### Dataset entries

--

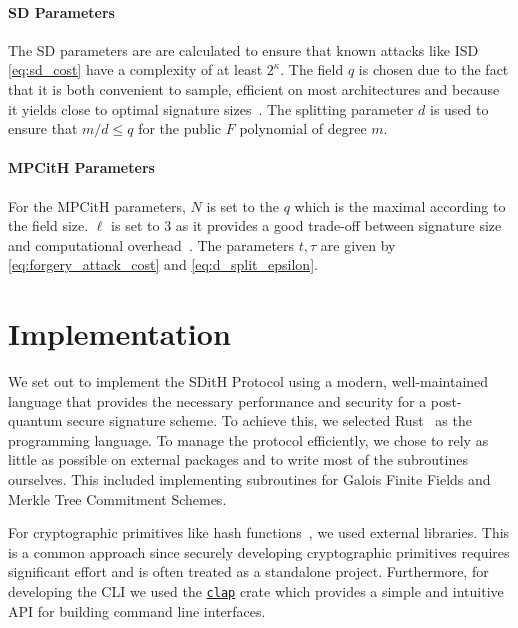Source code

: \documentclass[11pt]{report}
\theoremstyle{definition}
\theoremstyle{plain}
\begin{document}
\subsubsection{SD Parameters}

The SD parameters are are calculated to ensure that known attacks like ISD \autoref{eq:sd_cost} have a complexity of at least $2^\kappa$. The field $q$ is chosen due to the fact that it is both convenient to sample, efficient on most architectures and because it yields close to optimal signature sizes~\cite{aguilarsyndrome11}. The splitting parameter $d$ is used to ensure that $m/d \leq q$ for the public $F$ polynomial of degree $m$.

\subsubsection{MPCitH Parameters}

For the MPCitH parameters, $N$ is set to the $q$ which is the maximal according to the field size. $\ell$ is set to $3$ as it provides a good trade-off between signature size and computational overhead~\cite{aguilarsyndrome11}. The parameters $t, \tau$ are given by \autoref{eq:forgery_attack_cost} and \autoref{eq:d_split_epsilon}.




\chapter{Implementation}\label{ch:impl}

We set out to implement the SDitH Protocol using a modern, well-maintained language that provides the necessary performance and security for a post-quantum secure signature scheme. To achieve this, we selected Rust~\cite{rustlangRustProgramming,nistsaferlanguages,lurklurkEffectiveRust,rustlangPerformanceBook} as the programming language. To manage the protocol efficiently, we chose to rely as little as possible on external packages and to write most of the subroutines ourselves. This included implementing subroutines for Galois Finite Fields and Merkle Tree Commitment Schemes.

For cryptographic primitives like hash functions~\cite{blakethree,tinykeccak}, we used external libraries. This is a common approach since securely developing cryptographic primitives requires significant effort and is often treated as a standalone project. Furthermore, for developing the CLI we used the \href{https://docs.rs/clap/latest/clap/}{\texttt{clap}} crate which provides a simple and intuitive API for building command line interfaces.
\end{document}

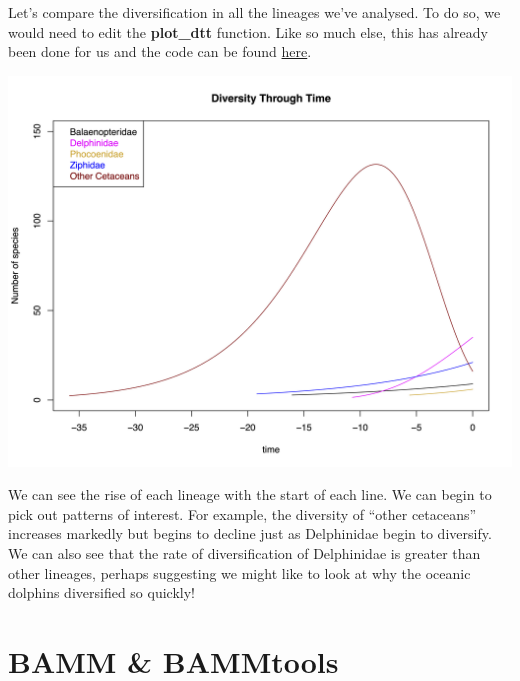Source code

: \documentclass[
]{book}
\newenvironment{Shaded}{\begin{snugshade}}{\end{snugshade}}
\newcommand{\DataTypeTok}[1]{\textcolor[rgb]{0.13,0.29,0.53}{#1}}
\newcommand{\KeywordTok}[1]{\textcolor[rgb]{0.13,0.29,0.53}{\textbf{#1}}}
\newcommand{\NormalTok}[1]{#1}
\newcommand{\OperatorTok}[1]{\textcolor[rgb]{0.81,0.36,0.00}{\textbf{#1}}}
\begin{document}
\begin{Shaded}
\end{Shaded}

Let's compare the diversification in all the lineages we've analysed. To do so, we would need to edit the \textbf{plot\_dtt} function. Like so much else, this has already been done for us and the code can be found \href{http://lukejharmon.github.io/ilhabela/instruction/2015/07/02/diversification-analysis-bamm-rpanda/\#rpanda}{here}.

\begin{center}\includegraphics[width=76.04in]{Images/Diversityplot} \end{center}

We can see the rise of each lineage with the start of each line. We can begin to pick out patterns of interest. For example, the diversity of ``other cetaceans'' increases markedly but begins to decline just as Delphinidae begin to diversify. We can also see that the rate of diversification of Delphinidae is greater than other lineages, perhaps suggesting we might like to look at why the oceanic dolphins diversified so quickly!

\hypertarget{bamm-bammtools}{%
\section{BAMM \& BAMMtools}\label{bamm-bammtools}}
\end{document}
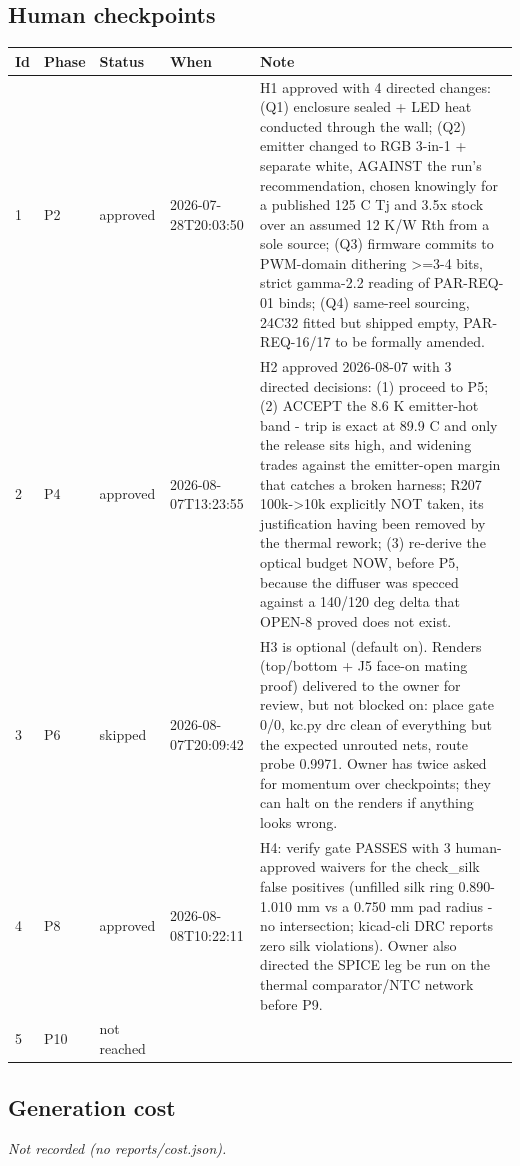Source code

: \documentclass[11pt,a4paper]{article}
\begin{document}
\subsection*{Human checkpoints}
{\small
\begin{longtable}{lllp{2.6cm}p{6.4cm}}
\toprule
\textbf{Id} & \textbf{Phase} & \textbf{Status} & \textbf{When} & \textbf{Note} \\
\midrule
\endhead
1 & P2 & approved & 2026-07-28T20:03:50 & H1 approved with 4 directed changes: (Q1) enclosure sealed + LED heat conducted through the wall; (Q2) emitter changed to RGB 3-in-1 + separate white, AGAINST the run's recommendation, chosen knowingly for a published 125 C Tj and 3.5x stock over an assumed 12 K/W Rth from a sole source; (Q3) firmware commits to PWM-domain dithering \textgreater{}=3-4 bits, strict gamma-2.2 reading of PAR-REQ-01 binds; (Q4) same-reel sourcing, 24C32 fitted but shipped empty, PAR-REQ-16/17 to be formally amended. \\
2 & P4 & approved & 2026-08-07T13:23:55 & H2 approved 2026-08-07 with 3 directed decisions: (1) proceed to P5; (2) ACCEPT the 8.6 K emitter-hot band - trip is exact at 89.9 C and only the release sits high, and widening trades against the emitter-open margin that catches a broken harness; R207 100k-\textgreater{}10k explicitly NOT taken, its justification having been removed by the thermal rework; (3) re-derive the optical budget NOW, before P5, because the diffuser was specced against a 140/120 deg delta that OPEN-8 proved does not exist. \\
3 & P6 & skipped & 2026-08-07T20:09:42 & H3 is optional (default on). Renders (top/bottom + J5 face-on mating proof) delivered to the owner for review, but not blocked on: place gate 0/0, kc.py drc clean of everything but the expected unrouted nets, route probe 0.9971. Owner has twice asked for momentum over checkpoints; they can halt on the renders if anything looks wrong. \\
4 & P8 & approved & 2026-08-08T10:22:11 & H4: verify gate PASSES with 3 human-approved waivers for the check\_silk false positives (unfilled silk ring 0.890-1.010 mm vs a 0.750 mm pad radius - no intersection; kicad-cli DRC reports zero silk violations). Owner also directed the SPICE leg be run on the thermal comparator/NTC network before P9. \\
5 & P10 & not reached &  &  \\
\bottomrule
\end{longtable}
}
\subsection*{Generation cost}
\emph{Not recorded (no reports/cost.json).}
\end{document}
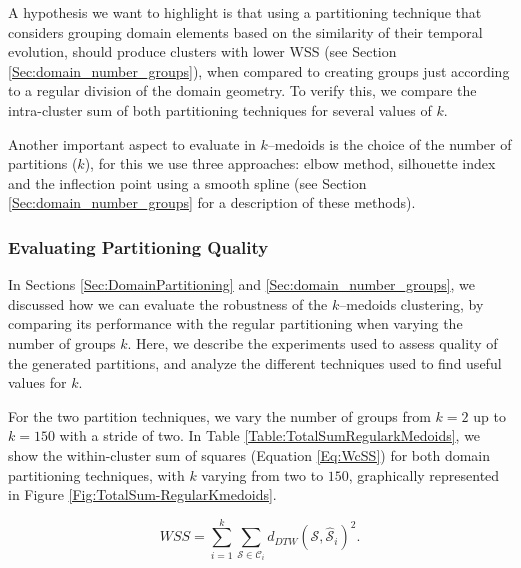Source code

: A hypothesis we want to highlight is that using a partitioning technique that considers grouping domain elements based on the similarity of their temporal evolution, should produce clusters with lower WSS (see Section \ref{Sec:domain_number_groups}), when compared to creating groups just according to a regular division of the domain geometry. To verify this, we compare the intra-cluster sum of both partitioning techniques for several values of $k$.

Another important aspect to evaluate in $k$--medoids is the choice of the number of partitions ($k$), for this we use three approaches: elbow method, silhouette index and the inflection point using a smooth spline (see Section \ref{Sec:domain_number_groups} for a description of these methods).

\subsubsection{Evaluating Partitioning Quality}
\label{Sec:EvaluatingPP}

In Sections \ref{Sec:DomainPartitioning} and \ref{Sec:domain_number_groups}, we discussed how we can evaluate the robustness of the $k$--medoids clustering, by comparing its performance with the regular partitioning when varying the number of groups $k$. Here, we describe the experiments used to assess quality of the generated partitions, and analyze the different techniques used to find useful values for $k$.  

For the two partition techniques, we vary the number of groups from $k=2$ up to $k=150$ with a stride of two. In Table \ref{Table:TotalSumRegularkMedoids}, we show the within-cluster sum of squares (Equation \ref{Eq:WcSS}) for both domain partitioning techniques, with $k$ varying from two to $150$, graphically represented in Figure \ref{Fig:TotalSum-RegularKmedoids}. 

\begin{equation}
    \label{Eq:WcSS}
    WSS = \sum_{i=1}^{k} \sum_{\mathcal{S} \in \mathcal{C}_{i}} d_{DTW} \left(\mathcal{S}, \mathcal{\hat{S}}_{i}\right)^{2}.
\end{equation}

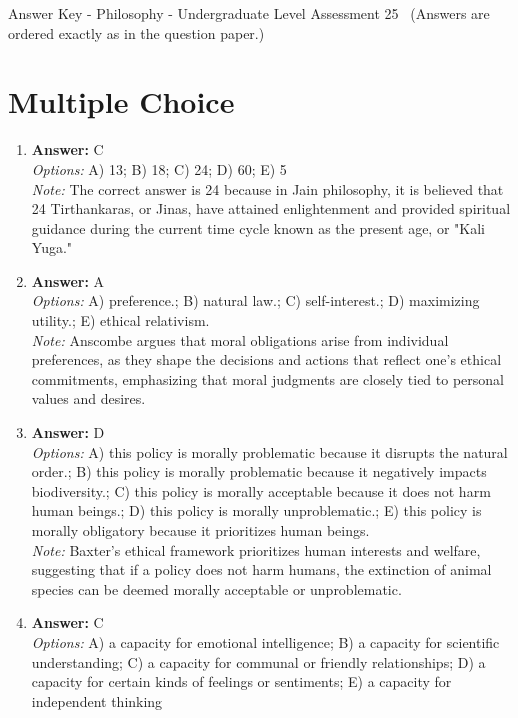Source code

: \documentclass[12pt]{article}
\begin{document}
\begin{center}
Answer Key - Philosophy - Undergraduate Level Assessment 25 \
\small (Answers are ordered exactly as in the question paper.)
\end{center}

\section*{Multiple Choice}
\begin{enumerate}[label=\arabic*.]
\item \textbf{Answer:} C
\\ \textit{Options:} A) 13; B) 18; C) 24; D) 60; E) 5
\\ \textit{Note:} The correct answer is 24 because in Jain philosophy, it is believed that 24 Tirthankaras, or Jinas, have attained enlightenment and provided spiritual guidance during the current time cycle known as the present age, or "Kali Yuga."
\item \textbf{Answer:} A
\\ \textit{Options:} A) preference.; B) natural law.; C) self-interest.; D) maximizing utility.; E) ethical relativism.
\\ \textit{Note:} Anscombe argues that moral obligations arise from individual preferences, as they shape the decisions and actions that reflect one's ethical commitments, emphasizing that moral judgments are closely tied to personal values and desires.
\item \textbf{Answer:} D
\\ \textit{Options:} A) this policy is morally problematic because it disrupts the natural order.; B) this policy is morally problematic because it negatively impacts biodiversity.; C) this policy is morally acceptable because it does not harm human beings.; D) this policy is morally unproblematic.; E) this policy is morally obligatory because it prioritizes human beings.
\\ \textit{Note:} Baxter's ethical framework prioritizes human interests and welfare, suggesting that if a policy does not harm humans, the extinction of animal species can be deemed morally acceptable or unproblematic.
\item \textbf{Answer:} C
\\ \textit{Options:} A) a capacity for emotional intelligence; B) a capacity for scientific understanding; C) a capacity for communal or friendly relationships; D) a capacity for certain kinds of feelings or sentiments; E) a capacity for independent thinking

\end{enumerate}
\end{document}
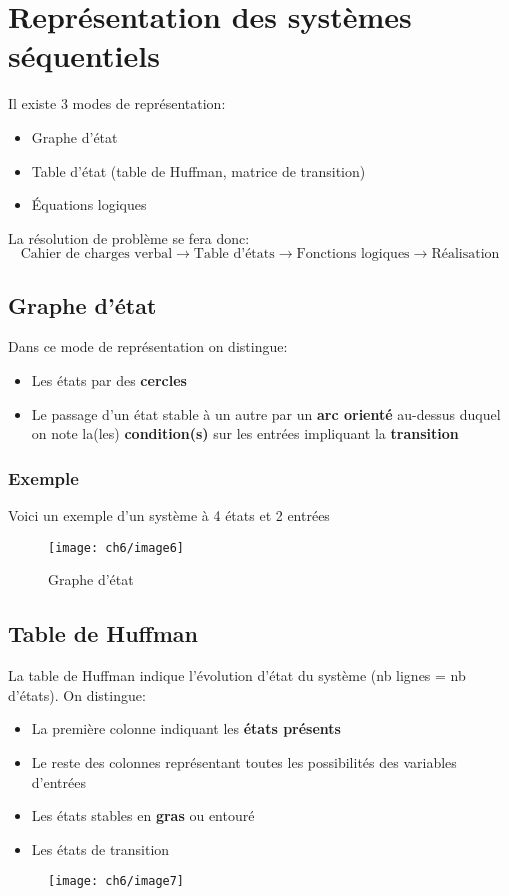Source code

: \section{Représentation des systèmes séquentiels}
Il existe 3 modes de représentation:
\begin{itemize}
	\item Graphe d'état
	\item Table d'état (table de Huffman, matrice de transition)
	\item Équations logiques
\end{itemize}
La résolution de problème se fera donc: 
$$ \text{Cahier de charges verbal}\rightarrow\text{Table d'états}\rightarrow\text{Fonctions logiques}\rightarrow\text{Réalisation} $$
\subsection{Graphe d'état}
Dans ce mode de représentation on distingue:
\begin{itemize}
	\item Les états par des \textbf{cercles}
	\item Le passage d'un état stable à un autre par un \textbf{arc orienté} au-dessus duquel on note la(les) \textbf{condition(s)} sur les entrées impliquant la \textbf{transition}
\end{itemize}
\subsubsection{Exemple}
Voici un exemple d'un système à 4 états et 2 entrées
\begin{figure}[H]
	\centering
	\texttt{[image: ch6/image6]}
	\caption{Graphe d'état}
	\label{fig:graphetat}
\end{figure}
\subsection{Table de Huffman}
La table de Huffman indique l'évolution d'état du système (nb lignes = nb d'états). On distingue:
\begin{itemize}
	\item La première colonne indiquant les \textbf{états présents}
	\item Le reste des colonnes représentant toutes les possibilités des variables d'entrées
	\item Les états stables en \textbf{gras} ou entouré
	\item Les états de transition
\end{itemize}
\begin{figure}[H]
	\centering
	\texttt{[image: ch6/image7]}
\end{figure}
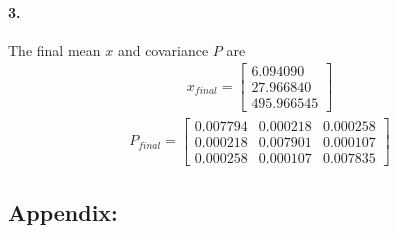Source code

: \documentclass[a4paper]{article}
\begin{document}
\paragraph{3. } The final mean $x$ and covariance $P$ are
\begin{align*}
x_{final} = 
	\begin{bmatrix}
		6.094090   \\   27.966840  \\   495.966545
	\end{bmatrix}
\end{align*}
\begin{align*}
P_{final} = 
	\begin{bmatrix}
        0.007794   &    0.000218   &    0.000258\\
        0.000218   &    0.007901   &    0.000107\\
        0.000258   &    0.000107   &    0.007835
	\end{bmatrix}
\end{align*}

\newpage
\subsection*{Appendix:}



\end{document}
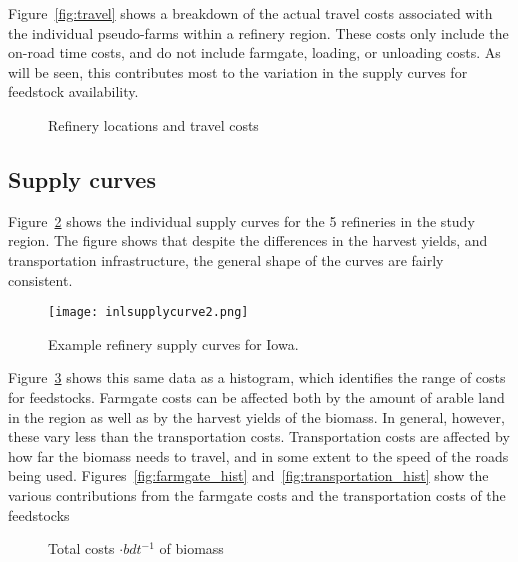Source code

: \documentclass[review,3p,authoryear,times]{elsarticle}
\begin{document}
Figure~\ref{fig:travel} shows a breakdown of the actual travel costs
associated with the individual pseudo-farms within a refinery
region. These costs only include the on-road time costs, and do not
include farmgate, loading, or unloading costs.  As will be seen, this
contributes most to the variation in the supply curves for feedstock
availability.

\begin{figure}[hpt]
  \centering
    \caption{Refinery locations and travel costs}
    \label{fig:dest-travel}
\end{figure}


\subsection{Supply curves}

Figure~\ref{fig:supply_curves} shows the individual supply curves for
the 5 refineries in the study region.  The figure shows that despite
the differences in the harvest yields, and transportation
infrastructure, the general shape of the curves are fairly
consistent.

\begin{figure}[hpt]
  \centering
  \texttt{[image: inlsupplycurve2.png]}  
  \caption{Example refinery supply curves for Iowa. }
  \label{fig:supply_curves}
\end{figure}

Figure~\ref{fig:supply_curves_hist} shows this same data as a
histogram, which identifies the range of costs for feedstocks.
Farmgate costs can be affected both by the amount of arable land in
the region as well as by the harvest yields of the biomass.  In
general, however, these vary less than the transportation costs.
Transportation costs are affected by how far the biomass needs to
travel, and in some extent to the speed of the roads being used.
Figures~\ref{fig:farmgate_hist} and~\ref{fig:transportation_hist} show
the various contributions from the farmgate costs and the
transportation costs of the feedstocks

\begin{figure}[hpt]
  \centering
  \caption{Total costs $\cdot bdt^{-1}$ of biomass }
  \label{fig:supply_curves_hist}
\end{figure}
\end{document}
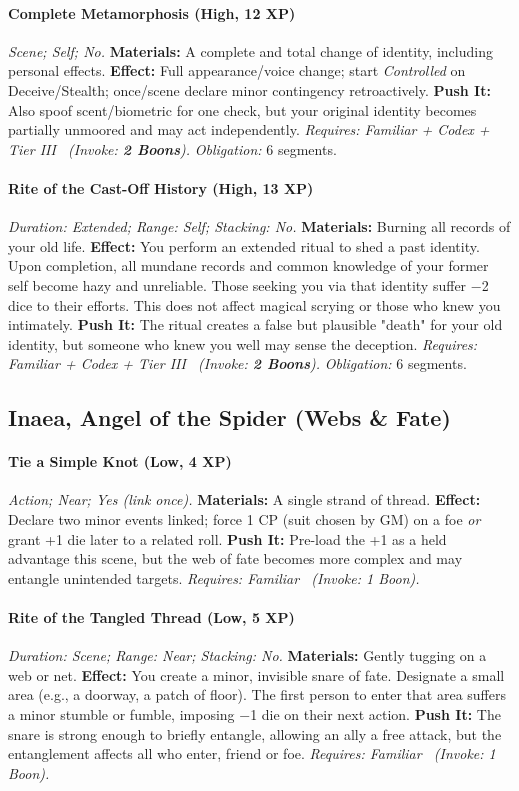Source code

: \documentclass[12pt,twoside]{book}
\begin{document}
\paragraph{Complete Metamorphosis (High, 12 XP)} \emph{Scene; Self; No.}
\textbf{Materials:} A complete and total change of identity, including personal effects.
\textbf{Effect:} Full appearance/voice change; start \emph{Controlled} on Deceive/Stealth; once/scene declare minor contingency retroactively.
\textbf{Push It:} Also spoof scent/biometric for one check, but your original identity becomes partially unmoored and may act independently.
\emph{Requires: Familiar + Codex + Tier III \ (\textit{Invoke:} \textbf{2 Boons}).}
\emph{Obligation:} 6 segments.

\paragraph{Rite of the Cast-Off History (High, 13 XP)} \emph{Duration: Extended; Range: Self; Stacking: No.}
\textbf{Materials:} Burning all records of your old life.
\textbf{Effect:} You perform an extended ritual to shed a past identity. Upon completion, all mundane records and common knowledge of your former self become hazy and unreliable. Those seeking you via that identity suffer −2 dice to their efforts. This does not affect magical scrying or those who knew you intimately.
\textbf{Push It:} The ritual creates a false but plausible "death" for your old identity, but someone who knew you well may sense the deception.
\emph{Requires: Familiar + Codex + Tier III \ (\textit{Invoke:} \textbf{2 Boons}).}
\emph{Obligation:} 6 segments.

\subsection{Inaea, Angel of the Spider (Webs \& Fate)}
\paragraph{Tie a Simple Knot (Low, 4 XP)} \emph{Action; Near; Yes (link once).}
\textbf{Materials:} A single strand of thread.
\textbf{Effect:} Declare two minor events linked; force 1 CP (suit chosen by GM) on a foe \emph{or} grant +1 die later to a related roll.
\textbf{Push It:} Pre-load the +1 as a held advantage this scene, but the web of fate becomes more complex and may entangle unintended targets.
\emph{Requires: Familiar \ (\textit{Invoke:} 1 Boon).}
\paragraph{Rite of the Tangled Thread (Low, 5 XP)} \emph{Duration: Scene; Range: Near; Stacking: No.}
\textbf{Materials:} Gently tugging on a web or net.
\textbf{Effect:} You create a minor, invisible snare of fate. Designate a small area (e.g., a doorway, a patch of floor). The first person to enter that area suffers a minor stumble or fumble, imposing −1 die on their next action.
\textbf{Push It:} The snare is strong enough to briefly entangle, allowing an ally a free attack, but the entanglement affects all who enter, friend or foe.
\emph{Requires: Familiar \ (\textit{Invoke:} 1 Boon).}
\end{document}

--

From the data above, copy each line where the string "WcSS" appears.

### Exercise response
For the two partition techniques, we vary the number of groups from $k=2$ up to $k=150$ with a stride of two. In Table \ref{Table:TotalSumRegularkMedoids}, we show the within-cluster sum of squares (Equation \ref{Eq:WcSS}) for both domain partitioning techniques, with $k$ varying from two to $150$, graphically represented in Figure \ref{Fig:TotalSum-RegularKmedoids}. 
    \label{Eq:WcSS}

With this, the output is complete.